Dataset entries>
········
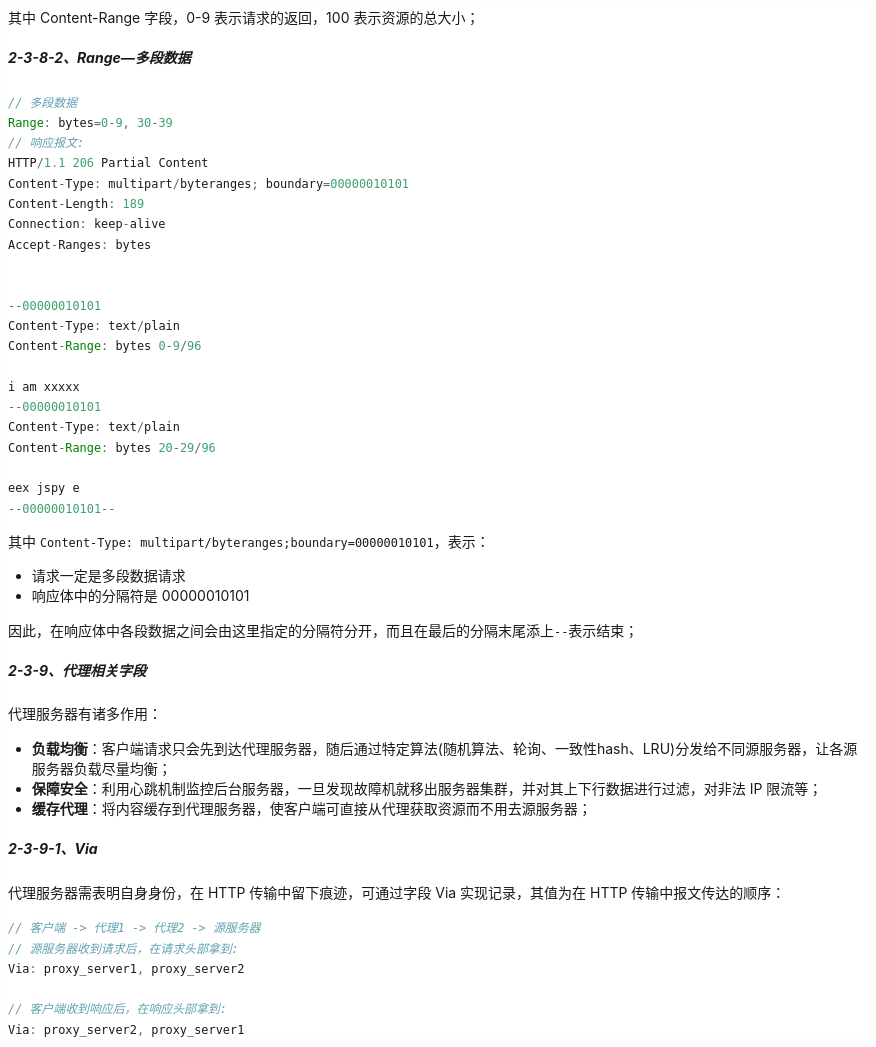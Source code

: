 其中 Content-Range 字段，0-9 表示请求的返回，100 表示资源的总大小；

##### 2-3-8-2、Range—多段数据

```javascript
// 多段数据
Range: bytes=0-9, 30-39
// 响应报文:
HTTP/1.1 206 Partial Content
Content-Type: multipart/byteranges; boundary=00000010101
Content-Length: 189
Connection: keep-alive
Accept-Ranges: bytes


--00000010101
Content-Type: text/plain
Content-Range: bytes 0-9/96

i am xxxxx
--00000010101
Content-Type: text/plain
Content-Range: bytes 20-29/96

eex jspy e
--00000010101--

```

其中 `Content-Type: multipart/byteranges;boundary=00000010101`，表示：

- 请求一定是多段数据请求
- 响应体中的分隔符是 00000010101

因此，在响应体中各段数据之间会由这里指定的分隔符分开，而且在最后的分隔末尾添上`--`表示结束；



##### 2-3-9、代理相关字段

代理服务器有诸多作用：

- **负载均衡**：客户端请求只会先到达代理服务器，随后通过特定算法(随机算法、轮询、一致性hash、LRU)分发给不同源服务器，让各源服务器负载尽量均衡；
- **保障安全**：利用心跳机制监控后台服务器，一旦发现故障机就移出服务器集群，并对其上下行数据进行过滤，对非法 IP 限流等；
- **缓存代理**：将内容缓存到代理服务器，使客户端可直接从代理获取资源而不用去源服务器；

##### 2-3-9-1、Via

代理服务器需表明自身身份，在 HTTP 传输中留下痕迹，可通过字段 Via 实现记录，其值为在 HTTP 传输中报文传达的顺序：

```javascript
// 客户端 -> 代理1 -> 代理2 -> 源服务器
// 源服务器收到请求后，在请求头部拿到:
Via: proxy_server1, proxy_server2

// 客户端收到响应后，在响应头部拿到:
Via: proxy_server2, proxy_server1
```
········
To do>
Nothing but the lines from the one with "代理服务器需表明自身身份，在 HTTP 传输中留下痕迹，可通过字段" through the last line of the records above should be retyped, and those word for word.

Task response>
代理服务器需表明自身身份，在 HTTP 传输中留下痕迹，可通过字段 Via 实现记录，其值为在 HTTP 传输中报文传达的顺序：

```javascript
// 客户端 -> 代理1 -> 代理2 -> 源服务器
// 源服务器收到请求后，在请求头部拿到:
Via: proxy_server1, proxy_server2

// 客户端收到响应后，在响应头部拿到:
Via: proxy_server2, proxy_server1
```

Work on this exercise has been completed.